İŞSİZDEN FAZLA GÜVENCESİZ…
CHP´nin son kurultayında rotanın genelde sola, özelde emek sınıflarına daha çok döndürüldüğünden söz ediliyor. Doğruluğunu, yaşamadan anlayamayız. CHP, kaybolan onca yılında bunu yapabilmiş olsaydı, Türkiye bugün başka bir yerde olurdu.
CHP’nin son kurultayında rotanın genelde sola, özelde emek sınıflarına daha çok döndürüldüğünden söz ediliyor. Doğruluğunu, yaşamadan anlayamayız. CHP, kaybolan onca yılında bunu yapabilmiş olsaydı, Türkiye bugün başka bir yerde olurdu.
Rota gerçekten de emek sınıflarına doğru belirlendiyse, CHP’nin odaklanacağı öncelikli kesim, sayıları 2.5 milyonu bulan işssizler kadar güvencesizler olmalıdır. İşsizlerin örgütlenemediği ortada. Güvencesizler ve işsiz, güvencesiz bırakılma korkusuyla yaşayan milyonlar, örgütlenmekten uzak durmaktalar. O nedenle işsizler kadar güvencesizlere sahip çıkmak CHP’nin asli işi olmalıdır.
Güvencesiz, yani kaçak çalışan sayısı, açık işsizleri neredeyse 1 milyon aşmaktadır. 15 yaşın üstünde 54 milyon nüfusu olan Türkiye’de, bu nüfustan işgücü olmaya çıkanlar, yarıyı bulmazken (yüzde 49.6), bu kamburu hiç yokmuş gibi unutup sahaya çıkanların sadece yüzde 9’unun yani 2.5 milyonunun işsiz olduğu ile avunuyor, hatta övünüyorlar. AB’de işsizliğin çift rakamlı olduğundan, mesela İspanya’da yüzde 25, hatta Endülüs’te AB rekoru olarak yüzde 30’u bulduğundan dem vurarak, hava bile atan sefiller var. Daha önce 19 Mart tarihli yazımda sayılarla göstermiştim; bizde "ev kadını" diye tasnif edilen 12 milyon kadın, İspanya’daki kadar işgücü pazarına çıksalardı, bizde de işsizlik yüzde 25 görünürdü. Bu gerçek bir yana, işi var görünenlerin hali nedir, ne kadar ücrete talim eder, ondan öte iş güvenceleri ne kadar vardır soruları hep arka planda kalır.
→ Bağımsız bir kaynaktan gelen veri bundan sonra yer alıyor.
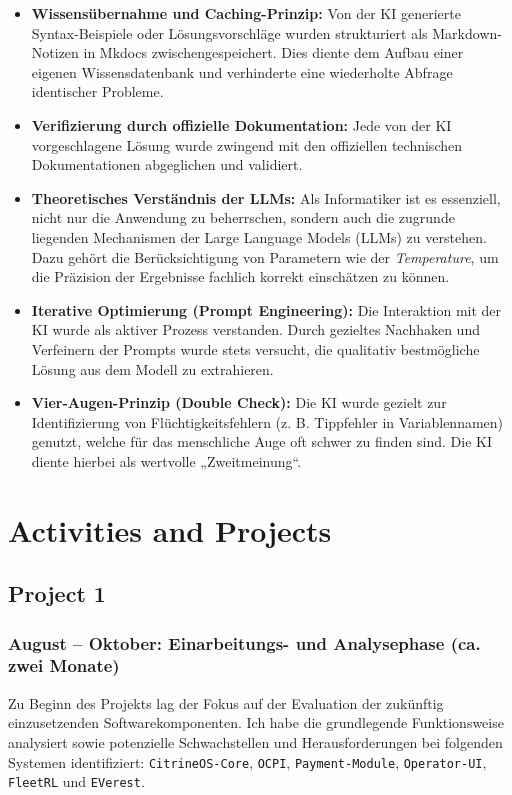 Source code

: \documentclass[12pt,a4paper]{report}
\begin{document}
    \begin{itemize} 
        \item \textbf{Wissensübernahme und Caching-Prinzip:} Von der KI generierte Syntax-Beispiele oder Lösungsvorschläge wurden strukturiert als Markdown-Notizen in Mkdocs zwischengespeichert. Dies diente dem Aufbau einer eigenen Wissensdatenbank und verhinderte eine wiederholte Abfrage identischer Probleme. 
        \item \textbf{Verifizierung durch offizielle Dokumentation:} Jede von der KI vorgeschlagene Lösung wurde zwingend mit den offiziellen technischen Dokumentationen abgeglichen und validiert. 
        \item \textbf{Theoretisches Verständnis der LLMs:} Als Informatiker ist es essenziell, nicht nur die Anwendung zu beherrschen, sondern auch die zugrunde liegenden Mechanismen der Large Language Models (LLMs) zu verstehen. Dazu gehört die Berücksichtigung von Parametern wie der \textit{Temperature}, um die Präzision der Ergebnisse fachlich korrekt einschätzen zu können. 
        \item \textbf{Iterative Optimierung (Prompt Engineering):} Die Interaktion mit der KI wurde als aktiver Prozess verstanden. Durch gezieltes Nachhaken und Verfeinern der Prompts wurde stets versucht, die qualitativ bestmögliche Lösung aus dem Modell zu extrahieren. 
        \item \textbf{Vier-Augen-Prinzip (Double Check):} Die KI wurde gezielt zur Identifizierung von Flüchtigkeitsfehlern (z. B. Tippfehler in Variablennamen) genutzt, welche für das menschliche Auge oft schwer zu finden sind. Die KI diente hierbei als wertvolle „Zweitmeinung“. 
    \end{itemize}

\chapter{Activities and Projects}

\section{Project 1}

\subsection{August -- Oktober: Einarbeitungs- und Analysephase (ca. zwei Monate)} 
Zu Beginn des Projekts lag der Fokus auf der Evaluation der zukünftig einzusetzenden Softwarekomponenten. 
Ich habe die grundlegende Funktionsweise analysiert sowie potenzielle Schwachstellen und Herausforderungen bei folgenden Systemen identifiziert: 
\texttt{CitrineOS-Core}, \texttt{OCPI}, \texttt{Payment-Module}, \texttt{Operator-UI}, \texttt{FleetRL} und \texttt{EVerest}.
\end{document}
Oysa, işi varmış görünenlerin çoğunun yüreği ağzındadır. Güvencesizlik, en az işsizlik kadar yakıcı, insafsız bir uygulamadır emek sınıfının üstünde.
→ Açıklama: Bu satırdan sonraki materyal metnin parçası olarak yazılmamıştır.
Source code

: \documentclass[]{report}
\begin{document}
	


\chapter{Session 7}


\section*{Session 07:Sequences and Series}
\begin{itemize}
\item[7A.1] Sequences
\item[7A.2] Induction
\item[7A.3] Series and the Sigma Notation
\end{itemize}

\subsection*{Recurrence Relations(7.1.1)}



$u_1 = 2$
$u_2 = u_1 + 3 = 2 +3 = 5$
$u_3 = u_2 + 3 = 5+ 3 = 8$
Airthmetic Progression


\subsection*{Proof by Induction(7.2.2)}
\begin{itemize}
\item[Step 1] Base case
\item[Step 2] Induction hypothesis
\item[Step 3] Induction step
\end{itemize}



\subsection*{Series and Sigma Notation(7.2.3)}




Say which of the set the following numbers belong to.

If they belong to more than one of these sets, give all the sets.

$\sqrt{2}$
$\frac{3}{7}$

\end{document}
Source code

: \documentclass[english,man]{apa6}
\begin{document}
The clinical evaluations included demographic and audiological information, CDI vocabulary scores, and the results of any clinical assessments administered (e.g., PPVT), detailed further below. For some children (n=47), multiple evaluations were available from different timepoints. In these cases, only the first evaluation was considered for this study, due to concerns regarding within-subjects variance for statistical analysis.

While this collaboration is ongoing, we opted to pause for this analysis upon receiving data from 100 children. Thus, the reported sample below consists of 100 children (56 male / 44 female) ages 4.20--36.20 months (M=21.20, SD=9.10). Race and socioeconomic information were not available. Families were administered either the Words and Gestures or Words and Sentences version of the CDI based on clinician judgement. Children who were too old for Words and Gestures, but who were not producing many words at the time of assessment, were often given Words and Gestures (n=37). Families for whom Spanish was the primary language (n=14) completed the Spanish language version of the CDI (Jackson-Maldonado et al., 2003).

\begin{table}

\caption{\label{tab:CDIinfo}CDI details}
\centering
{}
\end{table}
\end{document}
Resmi söylemde "kayıt dışı" olarak tanımlanan sosyal güvenceden yoksunluğun boyutları konusunda tam bir mutabakat da yok. Bu konuda veri üreten iki kurumun sosyal güvencesiz çalışan sayıları arasında büyük farklar var. Bunlardan Türkiye İstatistik Kurumu TÜİK, aylık hanehalkı işgücü anketlerinde deneklerine, bir sosyal güvenlik kurumu çatısı altında olup olmadığını sorarak oradan "kayıt dışı istihdam" verileri üretiyor. Buna göre, örneğin en son Nisan 2012 TÜİK verileri istihdamın yüzde 38.8’ini "kayıt dışı" olarak belirliyor. Bu da 9.5 milyon çalışan nüfus demek.
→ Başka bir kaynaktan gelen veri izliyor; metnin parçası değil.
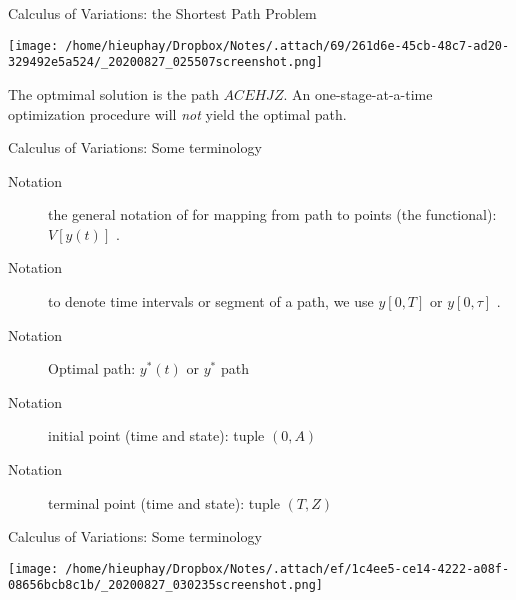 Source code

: \documentclass[10pt]{beamer}
\begin{document}
\begin{frame}[label={sec:org6918f72}]{Calculus of Variations: the Shortest Path Problem}
\begin{center}
\texttt{[image: /home/hieuphay/Dropbox/Notes/.attach/69/261d6e-45cb-48c7-ad20-329492e5a524/\_20200827\_025507screenshot.png]}
\end{center}

The optmimal solution is the path \(ACEHJZ\). An one-stage-at-a-time optimization procedure will \emph{not} yield the optimal path.
\end{frame}

\begin{frame}[label={sec:orga39f4e9}]{Calculus of Variations: Some terminology}
\begin{description}
\item[{Notation}] the general notation of for mapping from path to points (the \alert{functional}): \(V\left[y(t)\right]\) .
\item[{Notation}] to denote time intervals or segment of a path, we use \(y\left[0, T\right]\) or \(y\left[0, \tau\right]\) .
\item[{Notation}] Optimal path: \(y^{*}(t)\) or \(y^{*}\) path
\item[{Notation}] initial point (time and state): tuple \((0, A)\)
\item[{Notation}] terminal point (time and state): tuple \((T, Z)\)
\end{description}
\end{frame}

\begin{frame}[label={sec:orgd8c9eae}]{Calculus of Variations: Some terminology}
\begin{center}
\texttt{[image: /home/hieuphay/Dropbox/Notes/.attach/ef/1c4ee5-ce14-4222-a08f-08656bcb8c1b/\_20200827\_030235screenshot.png]}
\end{center}
\end{frame}
\end{document}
TÜİK, kayıt dışı çalışan nüfusun 3.3 milyon kadarının ücretli sınıf olduğunu, kalanının ağırlıkla tarımda kendi hesabına çalışanlar olmak üzere ücretli dışı nüfus olduğunu belirtmekte. O zaman, 2.5 milyon resmi işsize karşılık 3.3 milyon kaçak, yani sosyal güvencesiz, primi, vergisi ödenmeden çalıştırılan bir nüfustan söz ediyoruz demektir. Genel eğilim de, çalışan emek sınıfını daha çok güvencesizleştirmek, "esnek çalışma modelleri" adı altında işverenlerin istedikleri saat, istedikleri koşullarda çalıştırmalarına imkân sağlayacak düzenlemelere gitmektir.
TÜİK’nin kayıtlı istihdamı 15 milyon göstermesine karşılık kısa adı Sosyal Güvenlik Kurumu olan SGK, yaklaşık 18 milyon göstermektedir. SGK’nin prim tahsil ettiği çalışan üstünden bu sayıyı üretmesi daha inandırıcı gelebilir. Ancak burada da şöyle bir çapak vardır. SGK’ye primi ödenen her kişi, çalışan olmayabilmektedir. Pratikten biliniyor ki, sosyal güvenlik olanaklarından erkenden yararlanabilsin diye birçok işveren, eşini, dostunu çalışıyor gösterip primini ödemektedir. Böyle olunca TUIK ile SGK kayıtlı istihdamı arasında 3 milyona yakın fark çıkmaktadır.
Bu çapağın sendikaların 12 Eylül artığı baraj sistemine takılmada kullanılması tehlikesi vardır. Sendikaların toplusözleşme yapabilir duruma gelmesi için konulan barajların hesaplanmasında bu çapaklı SGK verileri kullanılmak istenmekte, bu da sendikaların çoğunu baraj altına atarak işlevsiz kılmaya imkân verecektir.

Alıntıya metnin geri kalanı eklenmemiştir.